I watch him very closely when it comes to his family, mostly because I don’t really live with family anymore and I haven’t had any sort of parental guidance in years. There’s a lot of guilt when I watch him, because he is still so ingrained in his faith (whether he likes it or not) and I know more about being Jewish than about being a Muslim, which I feel is really unfair to my parents. I think about them a lot whenever David talks about Friday night dinners or going to the Synagogue or vacationing in Israel.

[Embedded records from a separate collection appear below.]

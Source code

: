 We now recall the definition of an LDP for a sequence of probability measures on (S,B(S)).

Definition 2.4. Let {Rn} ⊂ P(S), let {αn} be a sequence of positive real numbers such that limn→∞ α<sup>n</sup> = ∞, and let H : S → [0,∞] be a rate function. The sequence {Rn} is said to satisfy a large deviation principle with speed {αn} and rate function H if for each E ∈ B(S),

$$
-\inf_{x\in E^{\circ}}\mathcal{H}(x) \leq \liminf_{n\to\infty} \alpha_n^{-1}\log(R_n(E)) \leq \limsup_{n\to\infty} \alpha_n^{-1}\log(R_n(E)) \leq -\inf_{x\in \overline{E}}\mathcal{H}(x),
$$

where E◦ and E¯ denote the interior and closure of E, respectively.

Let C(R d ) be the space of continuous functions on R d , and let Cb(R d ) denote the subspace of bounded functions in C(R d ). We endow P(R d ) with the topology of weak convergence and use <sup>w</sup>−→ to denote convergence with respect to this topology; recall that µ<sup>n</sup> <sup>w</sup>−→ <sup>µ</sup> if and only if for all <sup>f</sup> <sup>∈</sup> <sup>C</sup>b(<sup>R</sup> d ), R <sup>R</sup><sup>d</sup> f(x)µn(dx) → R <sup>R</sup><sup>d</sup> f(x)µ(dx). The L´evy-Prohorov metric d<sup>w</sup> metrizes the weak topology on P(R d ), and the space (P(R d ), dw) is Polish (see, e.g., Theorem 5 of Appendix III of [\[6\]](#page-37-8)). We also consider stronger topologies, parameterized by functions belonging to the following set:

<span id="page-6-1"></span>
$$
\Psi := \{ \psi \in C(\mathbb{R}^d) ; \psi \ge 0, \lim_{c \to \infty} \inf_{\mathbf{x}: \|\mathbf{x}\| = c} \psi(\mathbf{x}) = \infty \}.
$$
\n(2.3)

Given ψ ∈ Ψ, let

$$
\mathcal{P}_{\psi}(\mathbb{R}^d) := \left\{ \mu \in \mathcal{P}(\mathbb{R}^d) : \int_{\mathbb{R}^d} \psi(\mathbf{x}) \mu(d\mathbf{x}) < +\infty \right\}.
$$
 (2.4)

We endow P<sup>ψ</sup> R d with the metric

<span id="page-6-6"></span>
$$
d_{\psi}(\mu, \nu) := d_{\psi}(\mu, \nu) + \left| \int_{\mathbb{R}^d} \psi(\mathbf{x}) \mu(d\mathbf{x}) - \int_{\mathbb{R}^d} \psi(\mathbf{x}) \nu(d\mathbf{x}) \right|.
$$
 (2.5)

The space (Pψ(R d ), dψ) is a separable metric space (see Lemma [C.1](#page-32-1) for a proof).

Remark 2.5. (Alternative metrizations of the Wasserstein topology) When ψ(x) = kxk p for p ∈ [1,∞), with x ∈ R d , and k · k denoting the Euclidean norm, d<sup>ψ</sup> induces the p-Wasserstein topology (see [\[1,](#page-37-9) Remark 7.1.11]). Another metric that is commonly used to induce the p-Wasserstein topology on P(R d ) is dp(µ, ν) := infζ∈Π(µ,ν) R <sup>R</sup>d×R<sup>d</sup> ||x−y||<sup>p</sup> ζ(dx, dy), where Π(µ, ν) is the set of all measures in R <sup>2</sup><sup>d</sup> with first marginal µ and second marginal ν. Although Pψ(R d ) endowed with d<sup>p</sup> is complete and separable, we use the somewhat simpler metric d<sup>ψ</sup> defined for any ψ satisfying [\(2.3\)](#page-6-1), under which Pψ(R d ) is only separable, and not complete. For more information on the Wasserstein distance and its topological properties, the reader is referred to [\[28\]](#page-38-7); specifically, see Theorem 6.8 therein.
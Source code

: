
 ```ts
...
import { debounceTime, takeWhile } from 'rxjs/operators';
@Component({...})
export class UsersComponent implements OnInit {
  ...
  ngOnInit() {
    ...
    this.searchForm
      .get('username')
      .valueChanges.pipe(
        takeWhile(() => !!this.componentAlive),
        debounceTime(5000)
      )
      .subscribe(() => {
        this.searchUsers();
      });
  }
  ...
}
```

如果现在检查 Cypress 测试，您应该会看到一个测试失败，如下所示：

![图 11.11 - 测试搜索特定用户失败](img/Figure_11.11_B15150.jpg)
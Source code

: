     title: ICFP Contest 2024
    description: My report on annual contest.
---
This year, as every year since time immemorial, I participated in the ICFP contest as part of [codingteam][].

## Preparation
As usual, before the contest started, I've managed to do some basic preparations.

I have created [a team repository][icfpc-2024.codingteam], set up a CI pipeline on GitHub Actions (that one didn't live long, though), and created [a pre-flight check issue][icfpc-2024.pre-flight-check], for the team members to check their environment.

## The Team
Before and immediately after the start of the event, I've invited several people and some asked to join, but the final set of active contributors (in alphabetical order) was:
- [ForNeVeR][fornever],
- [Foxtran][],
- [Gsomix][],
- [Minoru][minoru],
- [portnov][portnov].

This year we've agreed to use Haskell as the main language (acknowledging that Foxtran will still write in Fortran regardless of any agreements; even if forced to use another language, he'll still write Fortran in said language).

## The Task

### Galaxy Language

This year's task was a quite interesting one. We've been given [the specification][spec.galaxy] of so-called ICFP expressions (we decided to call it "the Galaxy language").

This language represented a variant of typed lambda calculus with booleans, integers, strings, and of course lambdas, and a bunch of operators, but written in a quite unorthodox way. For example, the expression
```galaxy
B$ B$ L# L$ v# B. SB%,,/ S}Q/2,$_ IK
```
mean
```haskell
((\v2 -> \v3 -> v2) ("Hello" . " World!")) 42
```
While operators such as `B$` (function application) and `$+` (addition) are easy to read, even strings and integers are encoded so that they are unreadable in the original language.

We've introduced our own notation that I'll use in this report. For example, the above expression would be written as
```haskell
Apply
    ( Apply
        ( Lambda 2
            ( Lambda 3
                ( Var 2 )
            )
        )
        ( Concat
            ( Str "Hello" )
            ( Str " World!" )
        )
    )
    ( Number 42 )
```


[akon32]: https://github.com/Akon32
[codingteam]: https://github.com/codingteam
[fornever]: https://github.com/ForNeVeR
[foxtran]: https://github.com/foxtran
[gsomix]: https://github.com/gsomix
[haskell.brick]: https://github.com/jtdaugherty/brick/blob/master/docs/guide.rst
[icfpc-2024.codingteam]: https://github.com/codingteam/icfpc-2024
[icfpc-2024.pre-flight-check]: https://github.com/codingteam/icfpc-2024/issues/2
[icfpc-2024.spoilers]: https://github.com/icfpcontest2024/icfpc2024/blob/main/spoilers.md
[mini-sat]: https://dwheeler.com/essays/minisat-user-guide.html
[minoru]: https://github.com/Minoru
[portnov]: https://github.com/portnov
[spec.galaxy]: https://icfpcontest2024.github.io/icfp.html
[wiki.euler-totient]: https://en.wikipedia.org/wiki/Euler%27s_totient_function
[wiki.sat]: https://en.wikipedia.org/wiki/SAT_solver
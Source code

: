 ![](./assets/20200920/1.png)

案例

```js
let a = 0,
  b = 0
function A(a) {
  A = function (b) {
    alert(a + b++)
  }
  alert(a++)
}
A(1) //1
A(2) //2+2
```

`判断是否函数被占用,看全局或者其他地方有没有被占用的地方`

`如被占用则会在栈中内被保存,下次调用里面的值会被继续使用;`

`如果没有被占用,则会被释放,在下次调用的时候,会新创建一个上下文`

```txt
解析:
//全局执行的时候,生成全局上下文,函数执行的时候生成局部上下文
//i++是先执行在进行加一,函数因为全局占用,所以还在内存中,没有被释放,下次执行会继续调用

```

Out of everything I’ve learned about Judaism, the one thing that gets to me is their sense of community. I feel very much like an outsider looking in, somehow like an anthropologist studying on location. David isn’t expecting me to convert anytime soon, and he’s been doing his best to help me understand a lot of what goes on, but it’s difficult. I won’t lie. When you’re around a belief system that places so much value on family, it’s not hard to think about feeling like you’re lacking something because you don’t have one.

Sure, we’ve never had to think about what to eat for Iftar and we’ve never been to Simbang Gabi, but my parents had always felt pride in their beliefs and they would have wanted me to do the same. I watch David struggle with being a Jew in a place where only a few people know what that is, and I feel for him. I really do. Maybe that’s why we get along so well, because we’ve always been different from everyone else.

It’s especially hard knowing that his parents are coming over for Christmas, or Hanukkah, depending on when they arrive in the country. The holidays are supposed to make you feel happy and you should celebrate with the ones you love, but I can’t help but imagine what it would be like if my parents were around and we were all learning from each other. The conversations would be interesting, for sure. I wish I could bring something more to the table, but until I can, I will keep listening. Knowledge is power, after all.